生成AIの不正アクセスに対する脆弱性が指摘されている中で、OpenAIは2024年3月、ChatGPTとAPIのアカウントのセキュリティにさらなるレイヤーを追加するため、2つ以上の認証方法を組み合わせる多要素認証(MFA)の機能を搭載したとX上で発表しました。ユーザーは多要素認証を有効化することによって、アカウントへの不正アクセスに対するセキュリティを強化します。ChatGPTはビジネスシーンでも多用されるようになっており、社内の機密情報の漏洩に歯止めがかかると期待されています。


自然な対話形式で答えるAIだが、ハルシネーションの課題も

ChatGPTは、人工知能の研究開発を手掛けるOpenAIにより開発されました。ユーザーが入力した質問に対して、人間のように自然な対話形式で回答するAIチャットサービスです。2022年11月に公開されて以来、回答の精度が高いため、世界中で利用者が急増しています。

ChatGPTは、人間と変わらないレベルで文章を生成することが可能ですが、その文章の元となる情報は、過去にインターネット上に存在した情報です、このため、事実かどうかよりも単語の出現頻度や相互関係を考慮して文章を作成する傾向があります。その結果、正確ではない回答や嘘の情報を返す「ハルシネーション(幻覚)」が起きてしまうリスクがあります。さらに、学習するデータには最新の情報が含まれないため、直近の出来事に関する質問に回答することも苦手です。与えられたテキストの意図を完璧に理解できず、期待した回答とは異なる回答を行う時もあります。

こうした課題を解決するために、いくつかの手段はあります。手軽にできるのが「プロンプト(ユーザーが入力する文章)で情報を与える」という方法で、入力した情報をAIが学習し、回答に利用できるようになります。また、プラグインを利用し、ChatGPTに機能を追加することで、独自の情報を使ったやり取りができるようになります。OpenAI APIを使って、ファインチューニングすることで、すでに大量の情報を学習しているAIに対して、追加でデータを学習させることができます。

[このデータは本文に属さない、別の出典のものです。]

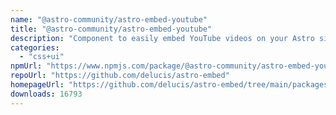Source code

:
 ```yaml
---
name: "@astro-community/astro-embed-youtube"
title: "@astro-community/astro-embed-youtube"
description: "Component to easily embed YouTube videos on your Astro site"
categories:
  - "css+ui"
npmUrl: "https://www.npmjs.com/package/@astro-community/astro-embed-youtube"
repoUrl: "https://github.com/delucis/astro-embed"
homepageUrl: "https://github.com/delucis/astro-embed/tree/main/packages/astro-embed-youtube#readme"
downloads: 16793
---
```

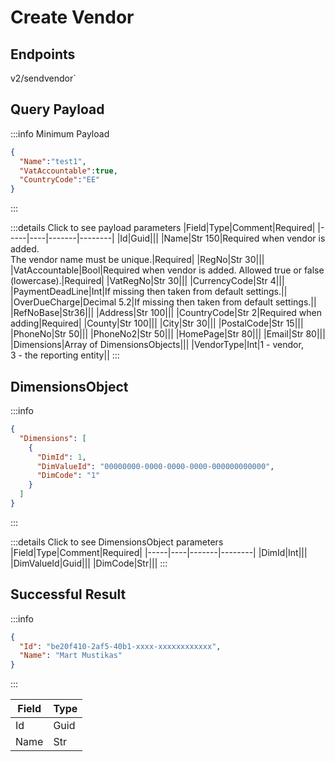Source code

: # Create Vendor

## Endpoints

<!--@include: @/dist/md/api_url.md-->v2/sendvendor`

## Query Payload

:::info Minimum Payload
```json
{
  "Name":"test1",
  "VatAccountable":true,
  "CountryCode":"EE"
}
```
:::

:::details Click to see payload parameters
|Field|Type|Comment|Required|
|-----|----|-------|--------|
|Id|Guid|||
|Name|Str 150|Required when vendor is added. <br>The vendor name must be unique.|Required|
|RegNo|Str 30|||
|VatAccountable|Bool|Required when vendor is added. Allowed true or false (lowercase).|Required|
|VatRegNo|Str 30|||
|CurrencyCode|Str 4|||
|PaymentDeadLine|Int|If missing then taken from default settings.||
|OverDueCharge|Decimal 5.2|If missing then taken from default settings.||
|RefNoBase|Str36|||
|Address|Str 100|||
|CountryCode|Str 2|Required when adding|Required|
|County|Str 100|||
|City|Str 30|||
|PostalCode|Str 15|||
|PhoneNo|Str 50|||
|PhoneNo2|Str 50|||
|HomePage|Str 80|||
|Email|Str 80|||
|Dimensions|Array of DimensionsObjects|||
|VendorType|Int|1 - vendor, <br>3 - the reporting entity||
:::

## DimensionsObject

:::info
```json
{
  "Dimensions": [
    {
      "DimId": 1,
      "DimValueId": "00000000-0000-0000-0000-000000000000",
      "DimCode": "1"
    }
  ]
}
```
:::

:::details Click to see DimensionsObject parameters
|Field|Type|Comment|Required|
|-----|----|-------|--------|
|DimId|Int|||
|DimValueId|Guid|||
|DimCode|Str|||
:::

## Successful Result

:::info
```json
{
  "Id": "be20f410-2af5-40b1-xxxx-xxxxxxxxxxxx",
  "Name": "Mart Mustikas"
}
```
:::

|Field|Type|
|-----|----|
|Id|Guid|
|Name|Str|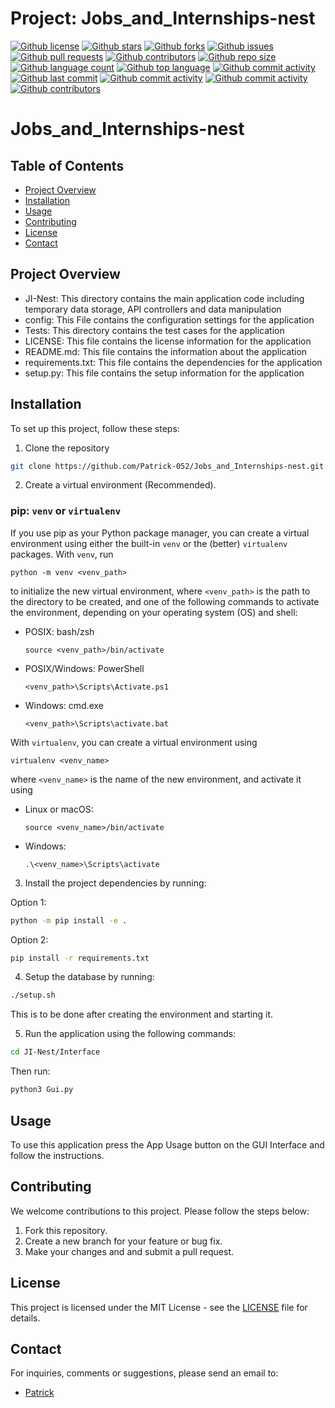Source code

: # Project: Jobs_and_Internships-nest

[![Github license](https://img.shields.io/github/license/Patrick-052/Jobs_and_Internships-nest)]()
[![Github stars](https://img.shields.io/github/stars/Patrick-052/Jobs_and_Internships-nest)]()
[![Github forks](https://img.shields.io/github/forks/Patrick-052/Jobs_and_Internships-nest)]()
[![Github issues](https://img.shields.io/github/issues/Patrick-052/Jobs_and_Internships-nest)]()
[![Github pull requests](https://img.shields.io/github/issues-pr/Patrick-052/Jobs_and_Internships-nest)]()
[![Github contributors](https://img.shields.io/github/contributors/Patrick-052/Jobs_and_Internships-nest)]()
[![Github repo size](https://img.shields.io/github/repo-size/Patrick-052/Jobs_and_Internships-nest)]()
[![Github language count](https://img.shields.io/github/languages/count/Patrick-052/Jobs_and_Internships-nest)]()
[![Github top language](https://img.shields.io/github/languages/top/Patrick-052/Jobs_and_Internships-nest)]()
[![Github commit activity](https://img.shields.io/github/commit-activity/m/Patrick-052/Jobs_and_Internships-nest)]()
[![Github last commit](https://img.shields.io/github/last-commit/Patrick-052/Jobs_and_Internships-nest)]()
[![Github commit activity](https://img.shields.io/github/commit-activity/y/Patrick-052/Jobs_and_Internships-nest)]()
[![Github commit activity](https://img.shields.io/github/commit-activity/w/Patrick-052/Jobs_and_Internships-nest)]()
[![Github contributors](https://img.shields.io/github/contributors/Patrick-052/Jobs_and_Internships-nest)]()


# Jobs_and_Internships-nest

## Table of Contents
- [Project Overview](#project-overview)
- [Installation](#installation)
- [Usage](#usage)
- [Contributing](#contributing)
- [License](#license)
- [Contact](#contact)

## Project Overview
- JI-Nest: This directory contains the main application code including temporary data storage,
           API controllers and data manipulation
- config: This File contains the configuration settings for the application
- Tests: This directory contains the test cases for the application
- LICENSE: This file contains the license information for the application
- README.md: This file contains the information about the application
- requirements.txt: This file contains the dependencies for the application
- setup.py: This file contains the setup information for the application

## Installation
To set up this project, follow these steps:
1. Clone the repository
```bash
git clone https://github.com/Patrick-052/Jobs_and_Internships-nest.git
```

2. Create a virtual environment (Recommended).

### pip: `venv` or `virtualenv`

If you use pip as your Python package manager, you can create a virtual
environment using either the built-in `venv` or the (better) `virtualenv`
packages. With `venv`, run

    python -m venv <venv_path>

to initialize the new virtual environment, where `<venv_path>` is the
path to the directory to be created, and one of the following commands
to activate the environment, depending on your operating system (OS) and
shell:

* POSIX: bash/zsh

      source <venv_path>/bin/activate

* POSIX/Windows: PowerShell

      <venv_path>\Scripts\Activate.ps1

* Windows: cmd.exe

      <venv_path>\Scripts\activate.bat

With `virtualenv`, you can create a virtual environment using

    virtualenv <venv_name>

where `<venv_name>` is the name of the new environment, and activate it
using

* Linux or macOS:

      source <venv_name>/bin/activate

* Windows:

      .\<venv_name>\Scripts\activate

3. Install the project dependencies by running:

Option 1:

```bash
python -m pip install -e .
```

Option 2:

```bash
pip install -r requirements.txt
```

4. Setup the database by running:

```bash
./setup.sh
```

This is to be done after creating the environment and starting it.

5. Run the application using the following commands:

```bash
cd JI-Nest/Interface
```
Then run:

```bash
python3 Gui.py
```

## Usage
To use this application press the App Usage button on the GUI Interface and follow the instructions.

## Contributing

We welcome contributions to this project. Please follow the steps below:

1. Fork this repository.
2. Create a new branch for your feature or bug fix.
3. Make your changes and and submit a pull request.

## License

This project is licensed under the MIT License - see the [LICENSE](LICENSE) file for details.

## Contact

For inquiries, comments or suggestions, please send an email to:
- [Patrick](mailto:Patrick-052@example.com)

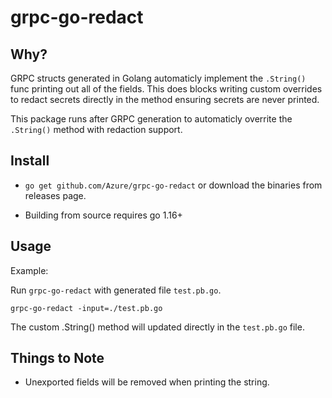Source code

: # grpc-go-redact
## Why?

GRPC structs generated in Golang automaticly implement the `.String()` func printing out all of the fields. This does blocks writing custom overrides to redact secrets directly in the method ensuring secrets are never printed. 

This package runs after GRPC generation to automaticly overrite the `.String()` method with redaction support.

## Install

*  `go get github.com/Azure/grpc-go-redact` or download the
  binaries from releases page.

* Building from source requires go 1.16+

## Usage

Example:

Run `grpc-go-redact` with generated file `test.pb.go`.

```
grpc-go-redact -input=./test.pb.go
```
The custom .String() method will updated directly in the `test.pb.go` file.

## Things to Note

* Unexported fields will be removed when printing the string.
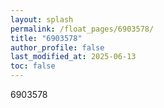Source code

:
 ```yaml
---
layout: splash
permalink: /float_pages/6903578/
title: "6903578"
author_profile: false
last_modified_at: 2025-06-13
toc: false
---
```

 
6903578
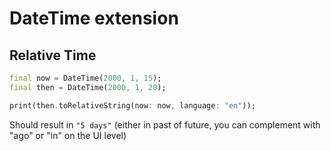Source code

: # DateTime extension

## Relative Time

```dart
final now = DateTime(2000, 1, 15);
final then = DateTime(2000, 1, 20);

print(then.toRelativeString(now: now, language: "en"));
```

Should result in `"5 days"` (either in past of future, you can complement with "ago" or "in" on the UI level)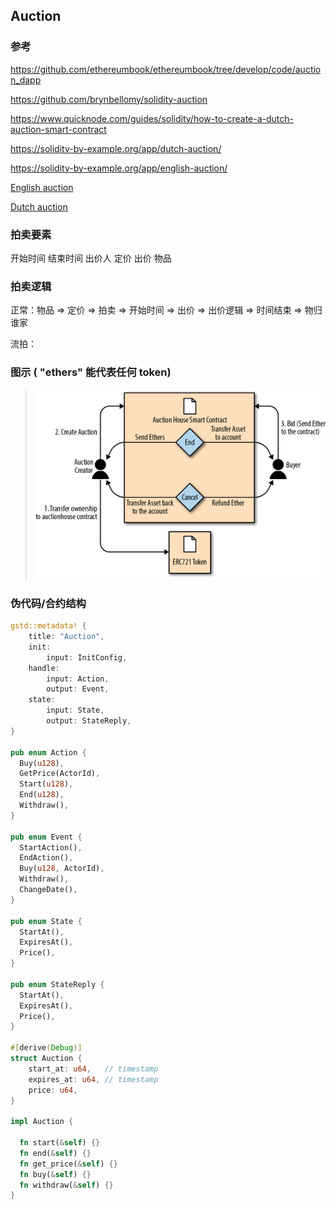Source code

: ## Auction

### 参考

https://github.com/ethereumbook/ethereumbook/tree/develop/code/auction_dapp

https://github.com/brynbellomy/solidity-auction

https://www.quicknode.com/guides/solidity/how-to-create-a-dutch-auction-smart-contract

https://solidity-by-example.org/app/dutch-auction/

https://solidity-by-example.org/app/english-auction/

[English auction](https://en.wikipedia.org/wiki/English_auction)

[Dutch auction](https://en.wikipedia.org/wiki/Dutch_auction)

### 拍卖要素

开始时间
结束时间
出价人
定价
出价
物品

### 拍卖逻辑

正常：物品 => 定价 => 拍卖 => 开始时间 =>  出价 => 出价逻辑 => 时间结束 => 物归谁家

流拍：

### 图示 ( "ethers" 能代表任何 token)

> ![](./img/auction_diagram.png)

### 伪代码/合约结构

```rust
gstd::metadata! {
    title: "Auction",
    init:
        input: InitConfig,
    handle:
        input: Action,
        output: Event,
    state:
        input: State,
        output: StateReply,
}

pub enum Action {
  Buy(u128),
  GetPrice(ActorId),
  Start(u128),
  End(u128),
  Withdraw(),
}

pub enum Event {
  StartAction(),
  EndAction(),
  Buy(u128, ActorId),
  Withdraw(),
  ChangeDate(),
}

pub enum State {
  StartAt(),
  ExpiresAt(),
  Price(),
}

pub enum StateReply {
  StartAt(),
  ExpiresAt(),
  Price(),
}

#[derive(Debug)]
struct Auction {
    start_at: u64,   // timestamp
    expires_at: u64, // timestamp
    price: u64,
}

impl Auction {

  fn start(&self) {}
  fn end(&self) {}
  fn get_price(&self) {}
  fn buy(&self) {}
  fn withdraw(&self) {}
}
```

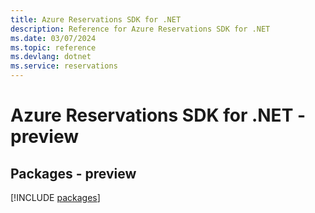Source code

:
 ```yaml
---
title: Azure Reservations SDK for .NET
description: Reference for Azure Reservations SDK for .NET
ms.date: 03/07/2024
ms.topic: reference
ms.devlang: dotnet
ms.service: reservations
---
```

# Azure Reservations SDK for .NET - preview
## Packages - preview
[!INCLUDE [packages](reservations-index.md)]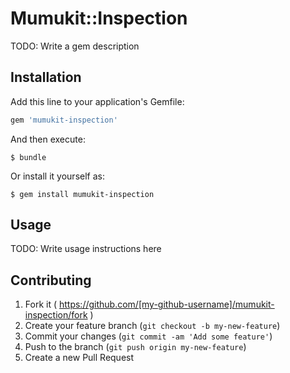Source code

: # Mumukit::Inspection

TODO: Write a gem description

## Installation

Add this line to your application's Gemfile:

```ruby
gem 'mumukit-inspection'
```

And then execute:

    $ bundle

Or install it yourself as:

    $ gem install mumukit-inspection

## Usage

TODO: Write usage instructions here

## Contributing

1. Fork it ( https://github.com/[my-github-username]/mumukit-inspection/fork )
2. Create your feature branch (`git checkout -b my-new-feature`)
3. Commit your changes (`git commit -am 'Add some feature'`)
4. Push to the branch (`git push origin my-new-feature`)
5. Create a new Pull Request
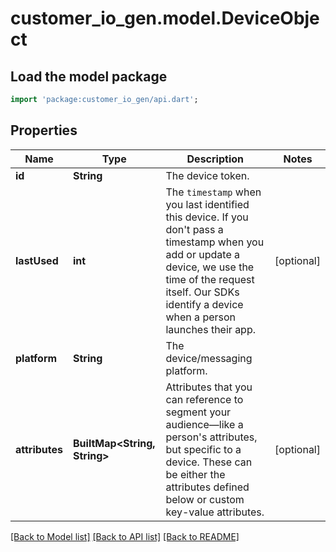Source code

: # customer_io_gen.model.DeviceObject

## Load the model package
```dart
import 'package:customer_io_gen/api.dart';
```

## Properties
Name | Type | Description | Notes
------------ | ------------- | ------------- | -------------
**id** | **String** | The device token. | 
**lastUsed** | **int** | The `timestamp` when you last identified this device. If you don't pass a timestamp when you add or update a device, we use the time of the request itself. Our SDKs identify a device when a person launches their app. | [optional] 
**platform** | **String** | The device/messaging platform. | 
**attributes** | **BuiltMap&lt;String, String&gt;** | Attributes that you can reference to segment your audience—like a person's attributes, but specific to a device. These can be either the attributes defined below or custom key-value attributes. | [optional] 

[[Back to Model list]](../README.md#documentation-for-models) [[Back to API list]](../README.md#documentation-for-api-endpoints) [[Back to README]](../README.md)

ChatGPTに入力するテキストの機密情報が狙われている

ChatGPTをビジネスで使う企業や団体は増えています。日本では人手不足が深刻で、人間の業務を代行できる範囲でChatGPTを活用し、業務効率を高めようという狙いです。例えば、社内規定を学習させて「社内問い合わせ対応」に利用したり、業界の最新情報をもとにした戦略設計やアイデア出しに使うケースもあります。そうした時に問題になるのが、不正アクセスによる情報漏洩です。

既に、ChatGPTのアカウントがダークウェブの闇市場で取引されているという指摘が出ています。アカウントなどの資格情報や個人情報を盗むマルウェアにコンピュータが感染し、攻撃者のサーバーに送られているといいます。ChatGPTの標準設定では、プロンプトとその回答は保存される仕組みなので、会話に機密情報が含まれている場合、アカウントを入手できればそれらを盗み見ることができてしまいます。また、生成AIとユーザーの間に割り込んでデータパケットを傍受し、AIの回答内容を高い精度で復元する攻撃に対する警戒も必要になっています。

ChatGPT経由の機密情報の漏洩を懸念する企業は多く、こうした事態を避けるために、ChatGPTの業務利用を禁止している企業もあり、利用を許可している企業の中でも、機密情報の入力を禁止するケースもあるといいます。それでも、社内資料を作成する目的で、機密情報に類する情報を入力してしまうケースは少なくありません。

認証アプリの一時的なセキュリティコードや生体認証を組み合わせる

ChatGPTを標的にした不正アクセスを防ぐ対策としては、多要素認証があります。ユーザーの身元を確認するために複数の認証方法を組み合わせる仕組みで、パスワードやPINコードなどの「知識情報」、スマートフォンやハードウェアトークンなどの「所持情報」、指紋や顔などの「生体情報」という3つの要素から2つ以上を必要とする認証方法です。 従来のログイン方法はパスワードに依存していましたが、多要素認証を利用することで、スマートフォン上の認証アプリで生成される一時的なセキュリティコードや指紋や顔認証などの生体認証を含めることで、アカウントへのアクセスセキュリティを大幅に向上させることができます。

設定方法は、ChatGPTの画面上で設定を選択し、「Multi-factor authentication」(多要素認証)の隣にある有効化を選びます。ユーザーはそのページで、自らのスマートフォンにある任意の認証アプリを用いてQRコードをスキャンし、提示されたワンタイムコードをテキストボックスに入力します。認証アプリとしては、「Google Authenticator」や「Microsoft Authenticator」などが利用できます。

多要素認証を設定することで、メールアドレスとパスワードが外部に漏えいした場合でも、アカウントへの不正アクセスを防ぐことができ、ChatGPTの安全性が向上することが期待されています。